REQUIREMENT. Output exactly the lines that run from the start of the records to the line with "de identificar los", counting both ends, and skip the pictures.

(Records from a collection)
◆ ◆ ◆ ◆ ◆ ◆ ◆
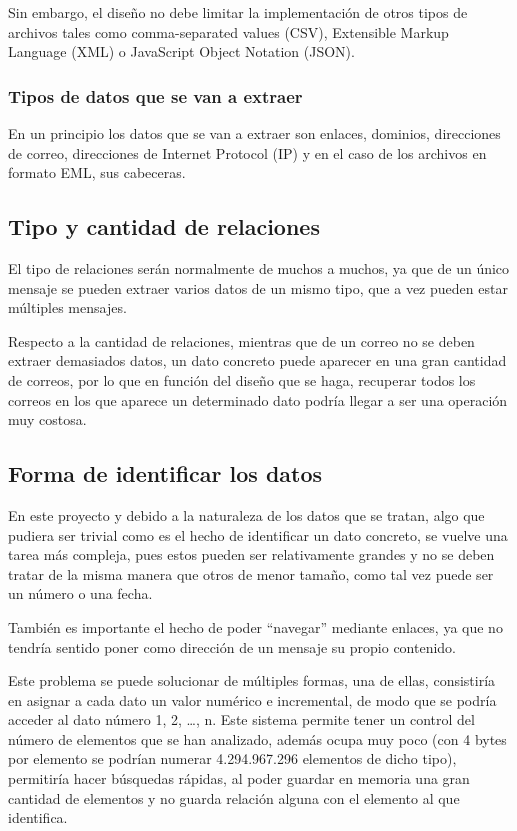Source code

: Sin embargo, el diseño no debe limitar la implementación de otros tipos de archivos tales como comma-separated values (CSV), Extensible Markup Language (XML) o JavaScript Object Notation (JSON). 

\subsubsection{Tipos de datos que se van a extraer}
En un principio los datos que se van a extraer son enlaces, dominios, direcciones de correo, direcciones de Internet Protocol (IP) y en el caso de los archivos en formato EML, sus cabeceras. 

\subsection{Tipo y cantidad de relaciones}
El tipo de relaciones serán normalmente de muchos a muchos, ya que de un único mensaje se pueden extraer varios datos de un mismo tipo, que a vez pueden estar múltiples mensajes.

Respecto a la cantidad de relaciones, mientras que de un correo no se deben extraer demasiados datos, un dato concreto puede aparecer en una gran cantidad de correos, por lo que en función del diseño que se haga, recuperar todos los correos en los que aparece un determinado dato podría llegar a ser una operación muy costosa. 

\subsection{Forma de identificar los datos}
En este proyecto y debido a la naturaleza de los datos que se tratan, algo que pudiera ser trivial como es el hecho de identificar un dato concreto, se vuelve una tarea más compleja, pues estos pueden ser relativamente grandes y no se deben tratar de la misma manera que otros de menor tamaño, como tal vez puede ser un número o una fecha. 

También es importante el hecho de poder “navegar” mediante enlaces, ya que no tendría sentido poner como dirección de un mensaje su propio contenido.

Este problema se puede solucionar de múltiples formas, una de ellas, consistiría en asignar a cada dato un valor numérico e incremental, de modo que se podría acceder al dato número 1, 2, …, n. Este sistema permite tener un control del número de elementos que se han analizado, además ocupa muy poco (con 4 bytes por elemento se podrían numerar 4.294.967.296 elementos de dicho tipo), permitiría hacer búsquedas rápidas, al poder guardar en memoria una gran cantidad de elementos y no guarda relación alguna con el elemento al que identifica.

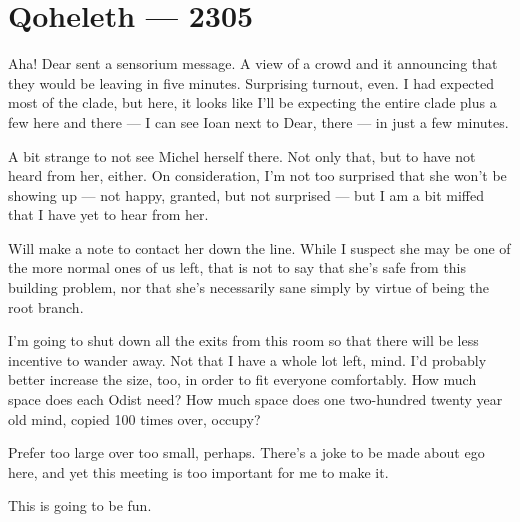 \hypertarget{qoheleth-2305}{%
\chapter*{Qoheleth — 2305}\label{qoheleth-2305}}

Aha! Dear sent a sensorium message. A view of a crowd and it announcing that they would be leaving in five minutes. Surprising turnout, even. I had expected most of the clade, but here, it looks like I'll be expecting the entire clade plus a few here and there — I can see Ioan next to Dear, there — in just a few minutes.

A bit strange to not see Michel herself there. Not only that, but to have not heard from her, either. On consideration, I'm not too surprised that she won't be showing up — not happy, granted, but not surprised — but I am a bit miffed that I have yet to hear from her.

Will make a note to contact her down the line. While I suspect she may be one of the more normal ones of us left, that is not to say that she's safe from this building problem, nor that she's necessarily sane simply by virtue of being the root branch.

I'm going to shut down all the exits from this room so that there will be less incentive to wander away. Not that I have a whole lot left, mind. I'd probably better increase the size, too, in order to fit everyone comfortably. How much space does each Odist need? How much space does one two-hundred twenty year old mind, copied 100 times over, occupy?

Prefer too large over too small, perhaps. There's a joke to be made about ego here, and yet this meeting is too important for me to make it.

This is going to be fun.
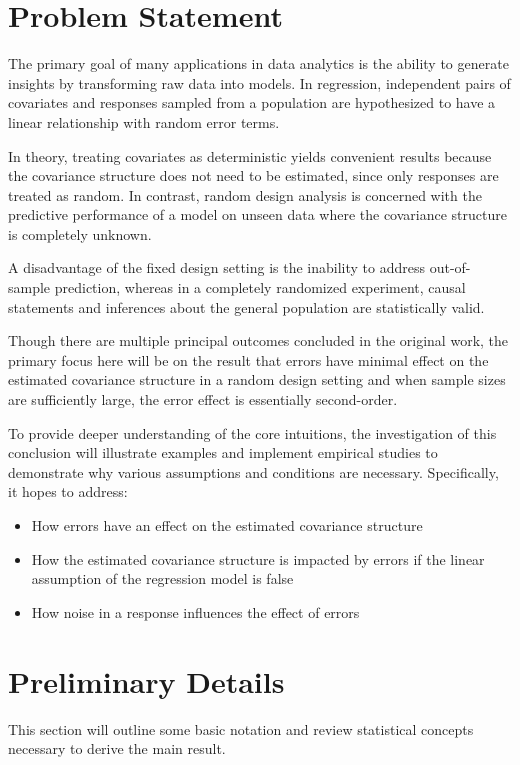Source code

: \documentclass[nohyperref]{article}
\theoremstyle{plain}
\theoremstyle{definition}
\theoremstyle{remark}
\begin{document}
\section{Problem Statement}

The primary goal of many applications in data analytics is the ability to generate insights by transforming raw data into models. In regression, independent pairs of covariates and responses sampled from a population are hypothesized to have a linear relationship with random error terms. 

In theory, treating covariates as deterministic yields convenient results because the covariance structure does not need to be estimated, since only responses are treated as random. In contrast, random design analysis is concerned with the predictive performance of a model on unseen data where the covariance structure is completely unknown. 

A disadvantage of the fixed design setting is the inability to address out-of-sample prediction, whereas in a completely randomized experiment, causal statements and inferences about the general population are statistically valid. 

Though there are multiple principal outcomes concluded in the original work, the primary focus here will be on the result that errors have minimal effect on the estimated covariance structure in a random design setting and when sample sizes are sufficiently large, the error effect is essentially second-order.

To provide deeper understanding of the core intuitions, the investigation of this conclusion will illustrate examples and implement empirical studies to demonstrate why various assumptions and conditions are necessary. Specifically, it hopes to address:

\pagebreak

\begin{itemize}
\item How errors have an effect on the estimated covariance structure
\item How the estimated covariance structure is impacted by errors if the linear assumption of the regression model is false
\item How noise in a response influences the effect of errors
\end{itemize}







\section{Preliminary Details}
This section will outline some basic notation and review statistical concepts necessary to derive the main result.
\end{document}
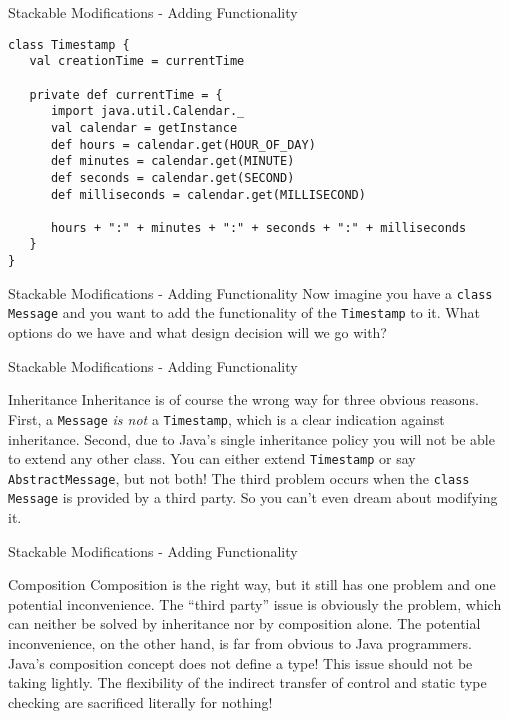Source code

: \begin{frame}[fragile]{Stackable Modifications - Adding Functionality}
\begin{lstlisting}
class Timestamp {
   val creationTime = currentTime
   
   private def currentTime = {
      import java.util.Calendar._
      val calendar = getInstance
      def hours = calendar.get(HOUR_OF_DAY)
      def minutes = calendar.get(MINUTE)
      def seconds = calendar.get(SECOND)
      def milliseconds = calendar.get(MILLISECOND)
      
      hours + ":" + minutes + ":" + seconds + ":" + milliseconds
   }
}
\end{lstlisting}
\end{frame}

\begin{frame}[fragile]{Stackable Modifications - Adding Functionality}
Now imagine you have a \lstinline!class Message! and you want to add the
functionality of the \lstinline!Timestamp! to it. What options do we have and
what design decision will we go with?
\end{frame}

\begin{frame}[fragile]{Stackable Modifications - Adding Functionality}
\begin{alertblock}{Inheritance}
Inheritance is of course the wrong way for three obvious reasons. First, a
\lstinline!Message! \emph{is not} a \lstinline!Timestamp!, which is a clear indication against
inheritance. Second, due to Java's single inheritance policy you will not be
able to extend any other class. You can either extend \lstinline!Timestamp! or say
\lstinline!AbstractMessage!, but not both! The third problem occurs when the
\lstinline!class Message! is provided by a third party. So you can't even dream
about modifying it.
\end{alertblock}
\end{frame}

\begin{frame}[fragile]{Stackable Modifications - Adding Functionality}
\begin{block}{Composition}
Composition is the right way, but it still has one problem and one potential
inconvenience. The ``third party'' issue is obviously the problem, which
can neither be solved by inheritance nor by composition alone.
The potential inconvenience, on the other hand, is far from obvious to Java
programmers. Java's composition concept \alert{does not define a type}! This
issue should not be taking lightly. The flexibility of the indirect transfer of
control and static type checking are sacrificed literally for nothing!
\end{block}
\end{frame}

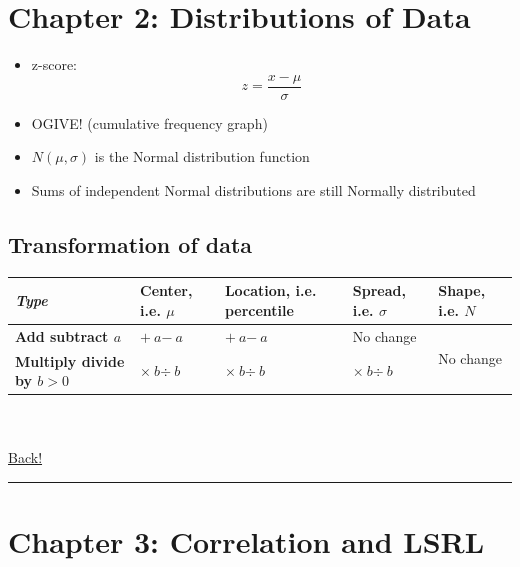 \documentclass[main]{subfiles}
\begin{document}
\section{Chapter 2: Distributions of Data}
\begin{itemize}
    \item z-score: \[z = \frac{x - \mu}{\sigma}\]
    \item OGIVE! (cumulative frequency graph)
    \item $N(\mu, \sigma)$ is the Normal distribution function
    \item Sums of independent Normal distributions are still Normally distributed
\end{itemize}

\subsection{Transformation of data}
\begin{tabular}{ | p{3.2cm} || p{2.5cm} | p{2.5cm} | p{2.5cm} | p{2.5cm} | }
    \hline
    \textbf{\textit{Type}} & \textbf{Center}, \newline i.e. $\mu$ & \textbf{Location}, \newline i.e. percentile & \textbf{Spread}, \newline i.e. $\sigma$ & \textbf{Shape}, \newline i.e. $N$ \\
    \hline
    \textbf{Add \newline subtract $a$} & $+\:a$\newline$-\:a$ & $+\:a$\newline$-\:a$ & No change & \multirow{2}{*}{No change} \\
    \cline{1-4}
    \textbf{Multiply \newline divide by $b > 0$} & $\times\:b$\newline$\div\:b$ & $\times\:b$\newline$\div\:b$ & $\times\:b$\newline$\div\:b$ & \\
    \hline
\end{tabular}
\\~\\
\noindent\hyperlink{toc}{Back!}
\newline\hrule

\section{Chapter 3: Correlation and LSRL}
\end{document}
◆ ◆ ◆ ◆ ◆ ◆ ◆
WRITTEN ANSWER.
Source code

: Sin embargo, el diseño no debe limitar la implementación de otros tipos de archivos tales como comma-separated values (CSV), Extensible Markup Language (XML) o JavaScript Object Notation (JSON). 

\subsubsection{Tipos de datos que se van a extraer}
En un principio los datos que se van a extraer son enlaces, dominios, direcciones de correo, direcciones de Internet Protocol (IP) y en el caso de los archivos en formato EML, sus cabeceras. 

\subsection{Tipo y cantidad de relaciones}
El tipo de relaciones serán normalmente de muchos a muchos, ya que de un único mensaje se pueden extraer varios datos de un mismo tipo, que a vez pueden estar múltiples mensajes.

Respecto a la cantidad de relaciones, mientras que de un correo no se deben extraer demasiados datos, un dato concreto puede aparecer en una gran cantidad de correos, por lo que en función del diseño que se haga, recuperar todos los correos en los que aparece un determinado dato podría llegar a ser una operación muy costosa. 

\subsection{Forma de identificar los datos}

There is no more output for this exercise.